▸ WHAT TO DO: Make an exact copy of all the entries below, with the pictures left out.

------ DATA FOR ANALYSIS ------

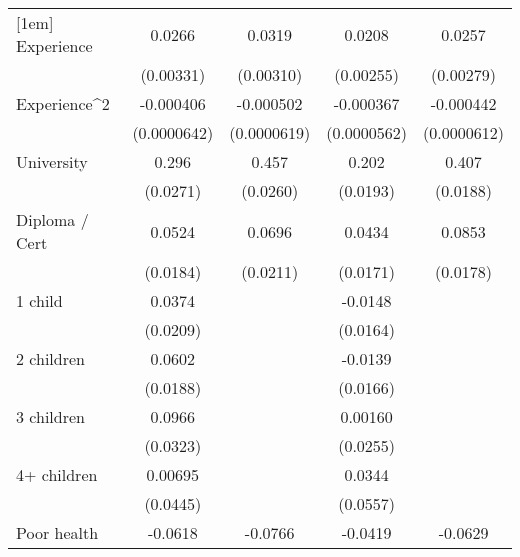 {\begin{tabular}{l*{4}{c}}
[1em]
Experience          &      0.0266\sym{***}&      0.0319\sym{***}&      0.0208\sym{***}&      0.0257\sym{***}\\
                    &   (0.00331)         &   (0.00310)         &   (0.00255)         &   (0.00279)         \\
[1em]
Experience^{2}      &   -0.000406\sym{***}&   -0.000502\sym{***}&   -0.000367\sym{***}&   -0.000442\sym{***}\\
                    & (0.0000642)         & (0.0000619)         & (0.0000562)         & (0.0000612)         \\
[1em]
University          &       0.296\sym{***}&       0.457\sym{***}&       0.202\sym{***}&       0.407\sym{***}\\
                    &    (0.0271)         &    (0.0260)         &    (0.0193)         &    (0.0188)         \\
[1em]
Diploma / Cert      &      0.0524\sym{**} &      0.0696\sym{***}&      0.0434\sym{*}  &      0.0853\sym{***}\\
                    &    (0.0184)         &    (0.0211)         &    (0.0171)         &    (0.0178)         \\
[1em]
1 child             &      0.0374         &                     &     -0.0148         &                     \\
                    &    (0.0209)         &                     &    (0.0164)         &                     \\
[1em]
2 children          &      0.0602\sym{**} &                     &     -0.0139         &                     \\
                    &    (0.0188)         &                     &    (0.0166)         &                     \\
[1em]
3 children          &      0.0966\sym{**} &                     &     0.00160         &                     \\
                    &    (0.0323)         &                     &    (0.0255)         &                     \\
[1em]
4+ children         &     0.00695         &                     &      0.0344         &                     \\
                    &    (0.0445)         &                     &    (0.0557)         &                     \\
[1em]
Poor health         &     -0.0618\sym{***}&     -0.0766\sym{***}&     -0.0419\sym{**} &     -0.0629\sym{***}\\

\end{tabular}}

------

▸ RESPONSE AREA:
 {\begin{tabular}{l*{4}{c}}
[1em]
Experience          &      0.0266\sym{***}&      0.0319\sym{***}&      0.0208\sym{***}&      0.0257\sym{***}\\
                    &   (0.00331)         &   (0.00310)         &   (0.00255)         &   (0.00279)         \\
[1em]
Experience^{2}      &   -0.000406\sym{***}&   -0.000502\sym{***}&   -0.000367\sym{***}&   -0.000442\sym{***}\\
                    & (0.0000642)         & (0.0000619)         & (0.0000562)         & (0.0000612)         \\
[1em]
University          &       0.296\sym{***}&       0.457\sym{***}&       0.202\sym{***}&       0.407\sym{***}\\
                    &    (0.0271)         &    (0.0260)         &    (0.0193)         &    (0.0188)         \\
[1em]
Diploma / Cert      &      0.0524\sym{**} &      0.0696\sym{***}&      0.0434\sym{*}  &      0.0853\sym{***}\\
                    &    (0.0184)         &    (0.0211)         &    (0.0171)         &    (0.0178)         \\
[1em]
1 child             &      0.0374         &                     &     -0.0148         &                     \\
                    &    (0.0209)         &                     &    (0.0164)         &                     \\
[1em]
2 children          &      0.0602\sym{**} &                     &     -0.0139         &                     \\
                    &    (0.0188)         &                     &    (0.0166)         &                     \\
[1em]
3 children          &      0.0966\sym{**} &                     &     0.00160         &                     \\
                    &    (0.0323)         &                     &    (0.0255)         &                     \\
[1em]
4+ children         &     0.00695         &                     &      0.0344         &                     \\
                    &    (0.0445)         &                     &    (0.0557)         &                     \\
[1em]
Poor health         &     -0.0618\sym{***}&     -0.0766\sym{***}&     -0.0419\sym{**} &     -0.0629\sym{***}\\

\end{tabular}}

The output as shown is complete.